Stored data:
__________________________________________________

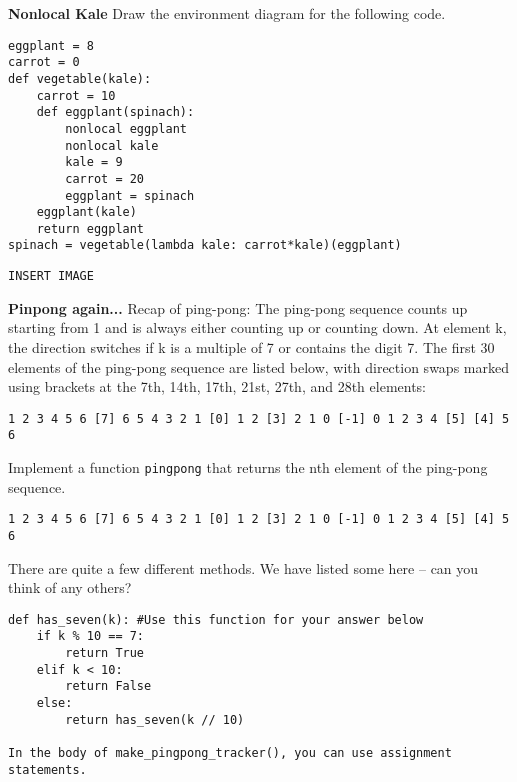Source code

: \documentclass{exam}
\begin{document}
\begin{questions}

\begin{blocksection}
\question \textbf{Nonlocal Kale} Draw the environment diagram for the following code.

\begin{lstlisting}
eggplant = 8
carrot = 0
def vegetable(kale):
    carrot = 10
    def eggplant(spinach):
        nonlocal eggplant
        nonlocal kale
        kale = 9
        carrot = 20
        eggplant = spinach
    eggplant(kale)
    return eggplant
spinach = vegetable(lambda kale: carrot*kale)(eggplant)
\end{lstlisting}

\begin{solution}[1in]
\begin{lstlisting}
INSERT IMAGE
\end{lstlisting}
\end{solution}

\end{blocksection}

\begin{blocksection}
\question \textbf{Pinpong again...}  Recap of ping-pong: The ping-pong sequence counts up starting from 1 and is always either counting up or counting down. At element k, the direction switches if k is a multiple of 7 or contains the digit 7. The first 30 elements of the ping-pong sequence are listed below, with direction swaps marked using brackets at the 7th, 14th, 17th, 21st, 27th, and 28th elements:
\begin{lstlisting}
1 2 3 4 5 6 [7] 6 5 4 3 2 1 [0] 1 2 [3] 2 1 0 [-1] 0 1 2 3 4 [5] [4] 5 6
\end{lstlisting}
Implement a function \texttt{pingpong} that returns the nth element of the ping-pong sequence.
\newline
\begin{lstlisting}
1 2 3 4 5 6 [7] 6 5 4 3 2 1 [0] 1 2 [3] 2 1 0 [-1] 0 1 2 3 4 [5] [4] 5 6
\end{lstlisting}
\begin{solution}[1in]
There are quite a few different methods. We have listed some here -- can you
think of any others?
\begin{lstlisting}
def has_seven(k): #Use this function for your answer below
    if k % 10 == 7:
        return True
    elif k < 10:
        return False
    else:
        return has_seven(k // 10)

In the body of make_pingpong_tracker(), you can use assignment statements.


\end{lstlisting}
\end{solution}
\end{blocksection}
\end{questions}
\end{document}
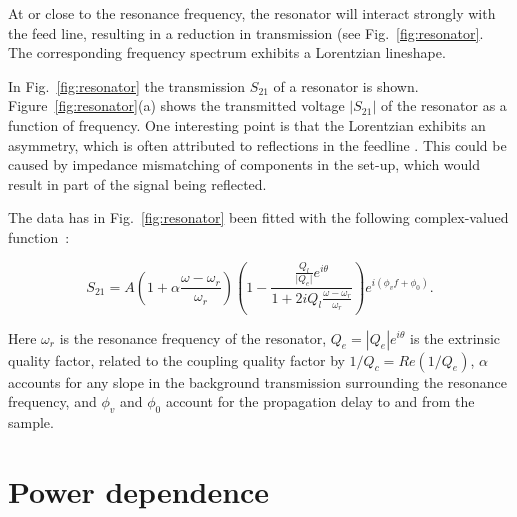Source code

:  At or close to the resonance frequency, the resonator will interact strongly with the feed line, resulting in a reduction in transmission (see Fig.~\ref{fig:resonator}. The corresponding frequency spectrum exhibits a Lorentzian lineshape.

  In Fig.~\ref{fig:resonator} the transmission $S_{21}$ of a resonator is shown. Figure~\ref{fig:resonator}(a) shows the transmitted voltage $|S_{21}|$ of the resonator as a function of frequency. One interesting point is that the Lorentzian exhibits an asymmetry, which is often attributed to reflections in the feedline \cite[p192]{Geerlings}. This could be caused by impedance mismatching of components in the set-up, which would result in part of the signal being reflected.

  The data has in Fig.~\ref{fig:resonator} been fitted with the following complex-valued function~\cite{bruno2015reducing}:

  \begin{equation}
    S_{21} =A \left( 1 + \alpha \frac{\omega-\omega_r}{\omega_r} \right)
    \left(1-\frac{\frac{Q_l}{\lvert Q_e \rvert}e^{i\theta}}{1+2iQ_l\frac{\omega-\omega_r}{\omega_r}}\right)e^{i\left(\phi_v f+\phi_0\right)}.
    \label{eq:THEhanger}
  \end{equation}

  Here $\omega_r$ is the resonance frequency of the resonator, $Q_e=\left|Q_e\right|e^{i\theta}$ is the extrinsic quality factor, related to the coupling quality factor by $1/Q_c=Re\left(1/Q_e\right)$, $\alpha$ accounts for any slope in the background transmission surrounding the resonance frequency, and $\phi_v$ and $\phi_0$ account for the propagation delay to and from the sample.

\section{Power dependence}
\label{sec:resonator:results:power_dependence}

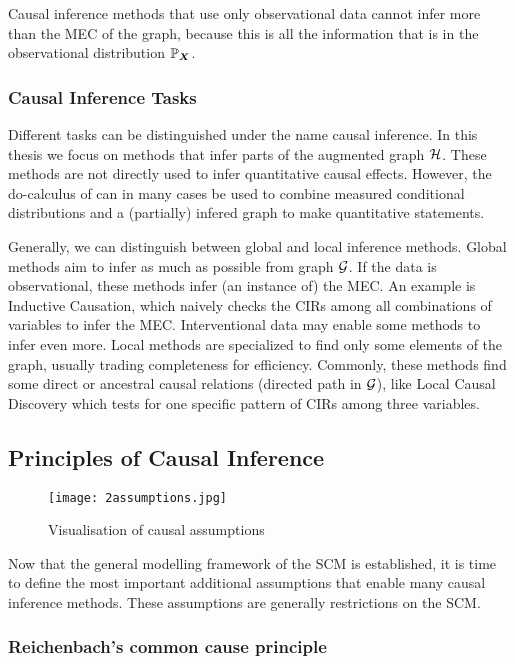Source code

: Causal inference methods that use only observational data cannot infer more than the MEC of the graph, because this is all the information that is in the observational distribution $\mathbb{P}_{\bm{X}}$.


\subsubsection{Causal Inference Tasks}
Different tasks can be distinguished under the name causal inference. In this thesis we focus on methods that infer parts of the augmented graph $\mathcal{H}$. These methods are not directly used to infer quantitative causal effects. However, the do-calculus of \citet{pearl2009causality} can in many cases be used to combine measured conditional distributions and a (partially) infered graph to make quantitative statements.

Generally, we can distinguish between global and local inference methods. Global methods aim to infer as much as possible from graph $\mathcal{G}$. If the data is observational, these methods infer (an instance of) the MEC. An example is Inductive Causation, which naively checks the CIRs among all combinations of variables to infer the MEC. Interventional data may enable some methods to infer even more. Local methods are specialized to find only some elements of the graph, usually trading completeness for efficiency. Commonly, these methods find some direct or ancestral causal relations (directed path in $\mathcal{G}$), like Local Causal Discovery which tests for one specific pattern of CIRs among three variables.


\subsection{Principles of Causal Inference}
\label{sec:back:prin}

\begin{figure}[h]
    \centering
    \texttt{[image: 2assumptions.jpg]}
    \caption{Visualisation of causal assumptions}
    \label{fig:2:ass}
\end{figure}

Now that the general modelling framework of the SCM is established, it is time to define the most important additional assumptions that enable many causal inference methods. These assumptions are generally restrictions on the SCM.

\subsubsection{Reichenbach's common cause principle}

__________________________________________________

- Assignment
Of all the lines above, count the ones that include the string "vegetable" and give the number alone.

- Answer section
2